─── Data records

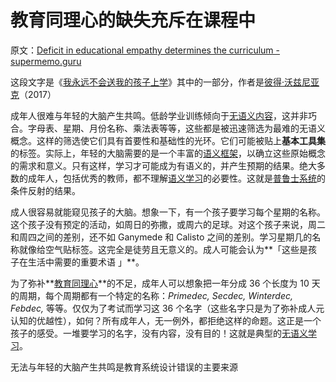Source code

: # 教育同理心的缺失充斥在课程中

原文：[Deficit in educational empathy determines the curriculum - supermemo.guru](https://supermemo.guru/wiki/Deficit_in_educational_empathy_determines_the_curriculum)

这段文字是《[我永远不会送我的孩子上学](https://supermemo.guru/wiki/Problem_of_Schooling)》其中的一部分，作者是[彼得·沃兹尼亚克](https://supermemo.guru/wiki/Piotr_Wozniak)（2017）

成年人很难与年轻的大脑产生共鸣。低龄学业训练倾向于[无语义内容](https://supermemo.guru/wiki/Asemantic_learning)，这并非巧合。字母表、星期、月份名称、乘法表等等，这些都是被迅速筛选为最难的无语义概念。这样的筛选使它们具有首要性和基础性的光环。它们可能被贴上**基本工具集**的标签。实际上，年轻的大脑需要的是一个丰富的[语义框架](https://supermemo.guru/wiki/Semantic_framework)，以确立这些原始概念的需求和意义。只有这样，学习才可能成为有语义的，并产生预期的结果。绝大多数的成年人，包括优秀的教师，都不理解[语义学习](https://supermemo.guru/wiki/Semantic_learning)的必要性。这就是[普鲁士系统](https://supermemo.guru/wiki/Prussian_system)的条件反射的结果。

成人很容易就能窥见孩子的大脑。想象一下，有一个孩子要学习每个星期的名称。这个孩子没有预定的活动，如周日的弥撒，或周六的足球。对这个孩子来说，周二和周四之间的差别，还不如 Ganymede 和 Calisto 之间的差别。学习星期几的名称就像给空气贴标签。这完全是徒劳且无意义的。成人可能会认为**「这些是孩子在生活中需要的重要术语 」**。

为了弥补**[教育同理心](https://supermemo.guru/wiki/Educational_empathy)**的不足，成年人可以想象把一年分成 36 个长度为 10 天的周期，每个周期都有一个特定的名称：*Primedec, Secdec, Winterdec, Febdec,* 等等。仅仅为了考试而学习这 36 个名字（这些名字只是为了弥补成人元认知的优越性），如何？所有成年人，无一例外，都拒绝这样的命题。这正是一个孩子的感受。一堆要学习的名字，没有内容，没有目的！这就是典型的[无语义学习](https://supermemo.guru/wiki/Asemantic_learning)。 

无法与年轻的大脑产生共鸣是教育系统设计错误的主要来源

──────

What is needed: Retype all the data exactly, please, without pictures.

Problem solution:
Source code

: # 教育同理心的缺失充斥在课程中

原文：[Deficit in educational empathy determines the curriculum - supermemo.guru](https://supermemo.guru/wiki/Deficit_in_educational_empathy_determines_the_curriculum)

这段文字是《[我永远不会送我的孩子上学](https://supermemo.guru/wiki/Problem_of_Schooling)》其中的一部分，作者是[彼得·沃兹尼亚克](https://supermemo.guru/wiki/Piotr_Wozniak)（2017）

成年人很难与年轻的大脑产生共鸣。低龄学业训练倾向于[无语义内容](https://supermemo.guru/wiki/Asemantic_learning)，这并非巧合。字母表、星期、月份名称、乘法表等等，这些都是被迅速筛选为最难的无语义概念。这样的筛选使它们具有首要性和基础性的光环。它们可能被贴上**基本工具集**的标签。实际上，年轻的大脑需要的是一个丰富的[语义框架](https://supermemo.guru/wiki/Semantic_framework)，以确立这些原始概念的需求和意义。只有这样，学习才可能成为有语义的，并产生预期的结果。绝大多数的成年人，包括优秀的教师，都不理解[语义学习](https://supermemo.guru/wiki/Semantic_learning)的必要性。这就是[普鲁士系统](https://supermemo.guru/wiki/Prussian_system)的条件反射的结果。

成人很容易就能窥见孩子的大脑。想象一下，有一个孩子要学习每个星期的名称。这个孩子没有预定的活动，如周日的弥撒，或周六的足球。对这个孩子来说，周二和周四之间的差别，还不如 Ganymede 和 Calisto 之间的差别。学习星期几的名称就像给空气贴标签。这完全是徒劳且无意义的。成人可能会认为**「这些是孩子在生活中需要的重要术语 」**。

为了弥补**[教育同理心](https://supermemo.guru/wiki/Educational_empathy)**的不足，成年人可以想象把一年分成 36 个长度为 10 天的周期，每个周期都有一个特定的名称：*Primedec, Secdec, Winterdec, Febdec,* 等等。仅仅为了考试而学习这 36 个名字（这些名字只是为了弥补成人元认知的优越性），如何？所有成年人，无一例外，都拒绝这样的命题。这正是一个孩子的感受。一堆要学习的名字，没有内容，没有目的！这就是典型的[无语义学习](https://supermemo.guru/wiki/Asemantic_learning)。 

无法与年轻的大脑产生共鸣是教育系统设计错误的主要来源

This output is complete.